At least 20 armed Russian police officers have raided a Moscow bank controlled by the billionaire owner of Britain's Independent and Evening Standard newspapers.
Tycoon and former KGB spy Alexander Lebedev was in the Moscow offices of his National Reserve Bank when police investigators arrived with an armed guard to seize documents, Mr Lebedev’s aide Artyom Artyomov said.
Mr Lebedev has ruffled feathers in the Kremlin in recent years by funding an opposition newspaper and standing against government candidates in elections, but his spokesman said he did not believe politics was behind the raid.
‘This is known as a mask show in Russia: there are 20 or 30 people in masks and carrying automatic weapons,’ he told Reuters by telephone.
A Reuters photographer said two masked men holding semi-automatic weapons could be seen standing by the building.
High-profile raids by heavily-armed law enforcement agents in masks - known as mask shows - sometimes signal the onset of an attack on the business empires of Russian businessmen who have fallen out of favour with the Kremlin.

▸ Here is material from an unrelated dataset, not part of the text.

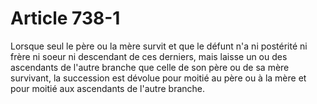 # Article 738-1

Lorsque seul le père ou la mère survit et que le défunt n'a ni postérité ni frère ni soeur ni descendant de ces derniers, mais laisse un ou des ascendants de l'autre branche que celle de son père ou de sa mère survivant, la succession est dévolue pour moitié au père ou à la mère et pour moitié aux ascendants de l'autre branche.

Mr Artyomov said Mr Lebedev was still present at the offices, just 7km from the Kremlin, but refused to speculate on what the raid could be linked to.
A Moscow police spokeswoman confirmed that agents from law enforcement agencies were at the bank's offices but gave no further details.
A former KGB spy who once worked at the Soviet embassy in London, Mr Lebedev built a fortune by trading securities in the chaos that followed the 1991 collapse of the Soviet Union.
But Mr Lebedev, who often sports ripped jeans and designer trainers, has raised eyebrows in Moscow over recent years by openly criticising Russia's paramount leader, Prime Minister Vladimir Putin.